Exercise directions:
For the word "DHCP", search the records and show each line in which it occurs.

Provided records:

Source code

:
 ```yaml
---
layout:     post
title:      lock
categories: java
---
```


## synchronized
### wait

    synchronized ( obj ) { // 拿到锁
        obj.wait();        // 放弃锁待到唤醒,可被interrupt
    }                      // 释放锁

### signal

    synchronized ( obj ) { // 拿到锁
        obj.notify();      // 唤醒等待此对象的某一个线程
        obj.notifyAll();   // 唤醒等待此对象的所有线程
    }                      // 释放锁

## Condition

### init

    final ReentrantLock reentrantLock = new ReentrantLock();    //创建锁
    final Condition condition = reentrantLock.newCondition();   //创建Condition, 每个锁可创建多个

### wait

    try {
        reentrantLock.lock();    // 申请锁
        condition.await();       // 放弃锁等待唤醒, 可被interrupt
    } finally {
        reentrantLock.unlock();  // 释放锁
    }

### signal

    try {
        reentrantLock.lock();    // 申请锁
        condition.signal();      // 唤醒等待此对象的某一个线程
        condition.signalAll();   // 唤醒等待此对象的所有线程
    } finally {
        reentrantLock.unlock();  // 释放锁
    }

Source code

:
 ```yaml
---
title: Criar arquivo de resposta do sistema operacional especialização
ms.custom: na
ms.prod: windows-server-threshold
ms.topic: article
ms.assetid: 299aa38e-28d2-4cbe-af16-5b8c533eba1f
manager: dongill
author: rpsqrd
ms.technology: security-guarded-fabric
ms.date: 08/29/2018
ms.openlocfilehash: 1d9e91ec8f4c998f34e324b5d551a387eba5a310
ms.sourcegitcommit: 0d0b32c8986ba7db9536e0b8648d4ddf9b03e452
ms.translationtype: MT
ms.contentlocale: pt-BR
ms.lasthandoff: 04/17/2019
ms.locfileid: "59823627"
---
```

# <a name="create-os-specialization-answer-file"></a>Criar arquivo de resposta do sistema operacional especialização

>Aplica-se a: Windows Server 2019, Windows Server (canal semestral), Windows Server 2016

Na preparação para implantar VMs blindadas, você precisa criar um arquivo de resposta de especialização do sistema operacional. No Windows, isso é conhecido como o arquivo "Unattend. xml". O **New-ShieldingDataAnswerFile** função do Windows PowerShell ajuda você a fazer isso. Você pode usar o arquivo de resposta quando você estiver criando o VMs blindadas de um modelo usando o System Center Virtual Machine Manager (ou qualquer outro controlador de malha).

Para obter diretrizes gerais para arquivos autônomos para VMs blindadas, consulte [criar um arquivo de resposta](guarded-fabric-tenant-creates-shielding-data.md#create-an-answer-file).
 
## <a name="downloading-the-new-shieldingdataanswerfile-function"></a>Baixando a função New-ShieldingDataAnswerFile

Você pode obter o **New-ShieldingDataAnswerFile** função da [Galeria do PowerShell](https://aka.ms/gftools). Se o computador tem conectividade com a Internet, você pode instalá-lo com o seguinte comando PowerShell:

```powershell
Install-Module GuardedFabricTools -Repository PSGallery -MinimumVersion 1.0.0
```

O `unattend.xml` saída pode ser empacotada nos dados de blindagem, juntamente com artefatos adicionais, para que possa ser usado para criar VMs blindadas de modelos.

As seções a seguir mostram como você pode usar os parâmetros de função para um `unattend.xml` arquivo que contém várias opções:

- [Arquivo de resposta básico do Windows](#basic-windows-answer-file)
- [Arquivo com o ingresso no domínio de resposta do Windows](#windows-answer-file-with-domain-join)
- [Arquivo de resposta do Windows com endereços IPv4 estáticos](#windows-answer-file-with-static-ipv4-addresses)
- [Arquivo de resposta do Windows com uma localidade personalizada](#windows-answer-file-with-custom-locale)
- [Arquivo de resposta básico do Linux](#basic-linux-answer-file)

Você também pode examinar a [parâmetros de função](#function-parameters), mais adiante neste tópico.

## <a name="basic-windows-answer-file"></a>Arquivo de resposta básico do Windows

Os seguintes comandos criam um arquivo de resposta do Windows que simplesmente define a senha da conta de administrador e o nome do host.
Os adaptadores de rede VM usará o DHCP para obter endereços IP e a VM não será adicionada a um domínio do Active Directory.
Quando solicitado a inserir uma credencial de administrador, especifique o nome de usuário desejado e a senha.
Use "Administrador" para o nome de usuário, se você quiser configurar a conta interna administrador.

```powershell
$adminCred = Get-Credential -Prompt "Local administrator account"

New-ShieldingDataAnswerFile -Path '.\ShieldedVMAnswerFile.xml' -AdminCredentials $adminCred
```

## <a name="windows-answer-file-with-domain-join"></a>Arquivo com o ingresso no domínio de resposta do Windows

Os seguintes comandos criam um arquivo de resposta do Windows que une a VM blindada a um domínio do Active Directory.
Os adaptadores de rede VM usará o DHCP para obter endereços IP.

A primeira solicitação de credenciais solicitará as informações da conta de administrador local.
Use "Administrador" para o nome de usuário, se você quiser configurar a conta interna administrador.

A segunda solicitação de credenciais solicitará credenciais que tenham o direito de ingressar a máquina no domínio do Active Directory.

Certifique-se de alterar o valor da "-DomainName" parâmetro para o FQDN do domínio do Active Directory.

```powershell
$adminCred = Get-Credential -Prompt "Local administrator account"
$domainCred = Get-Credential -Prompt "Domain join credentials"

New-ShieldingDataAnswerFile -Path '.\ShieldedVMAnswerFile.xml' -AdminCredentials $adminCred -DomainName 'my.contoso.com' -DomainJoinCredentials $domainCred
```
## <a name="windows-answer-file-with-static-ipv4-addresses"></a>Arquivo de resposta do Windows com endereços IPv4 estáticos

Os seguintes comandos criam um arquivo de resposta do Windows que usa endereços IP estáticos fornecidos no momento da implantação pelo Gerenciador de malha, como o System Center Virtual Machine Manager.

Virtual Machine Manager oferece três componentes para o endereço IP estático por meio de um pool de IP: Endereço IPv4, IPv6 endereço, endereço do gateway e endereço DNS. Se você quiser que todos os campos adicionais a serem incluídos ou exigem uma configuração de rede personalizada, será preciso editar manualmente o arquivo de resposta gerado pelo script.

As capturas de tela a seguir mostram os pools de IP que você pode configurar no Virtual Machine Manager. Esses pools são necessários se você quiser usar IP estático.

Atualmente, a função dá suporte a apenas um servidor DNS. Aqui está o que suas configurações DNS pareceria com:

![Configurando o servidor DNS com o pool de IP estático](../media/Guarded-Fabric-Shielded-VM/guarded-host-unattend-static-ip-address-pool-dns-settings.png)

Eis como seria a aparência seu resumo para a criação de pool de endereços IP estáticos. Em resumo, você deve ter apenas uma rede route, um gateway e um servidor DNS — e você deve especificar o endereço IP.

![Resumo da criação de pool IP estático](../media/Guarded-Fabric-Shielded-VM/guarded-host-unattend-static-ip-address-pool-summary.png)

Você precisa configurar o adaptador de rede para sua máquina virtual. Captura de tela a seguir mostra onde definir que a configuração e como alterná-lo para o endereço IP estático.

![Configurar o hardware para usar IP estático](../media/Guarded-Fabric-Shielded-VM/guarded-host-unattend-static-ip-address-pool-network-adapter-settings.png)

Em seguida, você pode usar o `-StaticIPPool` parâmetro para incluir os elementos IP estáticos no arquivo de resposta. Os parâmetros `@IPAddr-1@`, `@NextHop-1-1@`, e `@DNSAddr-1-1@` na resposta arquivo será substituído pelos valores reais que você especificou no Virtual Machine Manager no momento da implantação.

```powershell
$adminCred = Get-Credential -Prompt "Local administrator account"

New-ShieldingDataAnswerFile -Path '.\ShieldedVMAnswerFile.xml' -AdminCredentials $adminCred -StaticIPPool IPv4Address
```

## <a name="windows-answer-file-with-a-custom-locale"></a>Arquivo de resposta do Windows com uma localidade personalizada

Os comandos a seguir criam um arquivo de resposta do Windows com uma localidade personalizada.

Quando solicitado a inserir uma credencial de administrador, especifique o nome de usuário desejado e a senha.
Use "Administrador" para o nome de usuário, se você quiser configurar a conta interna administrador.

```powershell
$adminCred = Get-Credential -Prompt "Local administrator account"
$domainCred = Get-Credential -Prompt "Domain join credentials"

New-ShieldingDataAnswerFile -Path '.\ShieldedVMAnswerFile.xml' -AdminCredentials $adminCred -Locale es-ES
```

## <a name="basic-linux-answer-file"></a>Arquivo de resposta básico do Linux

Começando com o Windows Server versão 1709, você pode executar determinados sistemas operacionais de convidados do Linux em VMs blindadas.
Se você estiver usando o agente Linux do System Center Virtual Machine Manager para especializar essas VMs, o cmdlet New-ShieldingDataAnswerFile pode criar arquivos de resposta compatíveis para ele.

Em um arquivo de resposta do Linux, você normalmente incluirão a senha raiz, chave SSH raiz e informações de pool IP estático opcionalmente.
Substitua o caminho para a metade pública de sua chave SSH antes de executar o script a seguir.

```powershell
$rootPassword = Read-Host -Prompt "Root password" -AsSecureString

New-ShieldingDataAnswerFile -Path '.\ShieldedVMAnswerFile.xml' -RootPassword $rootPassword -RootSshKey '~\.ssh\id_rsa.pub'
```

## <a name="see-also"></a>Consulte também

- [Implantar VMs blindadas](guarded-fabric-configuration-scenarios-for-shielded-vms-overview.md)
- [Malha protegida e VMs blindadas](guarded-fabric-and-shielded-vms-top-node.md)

Result of this exercise:
Os adaptadores de rede VM usará o DHCP para obter endereços IP e a VM não será adicionada a um domínio do Active Directory.
Os adaptadores de rede VM usará o DHCP para obter endereços IP.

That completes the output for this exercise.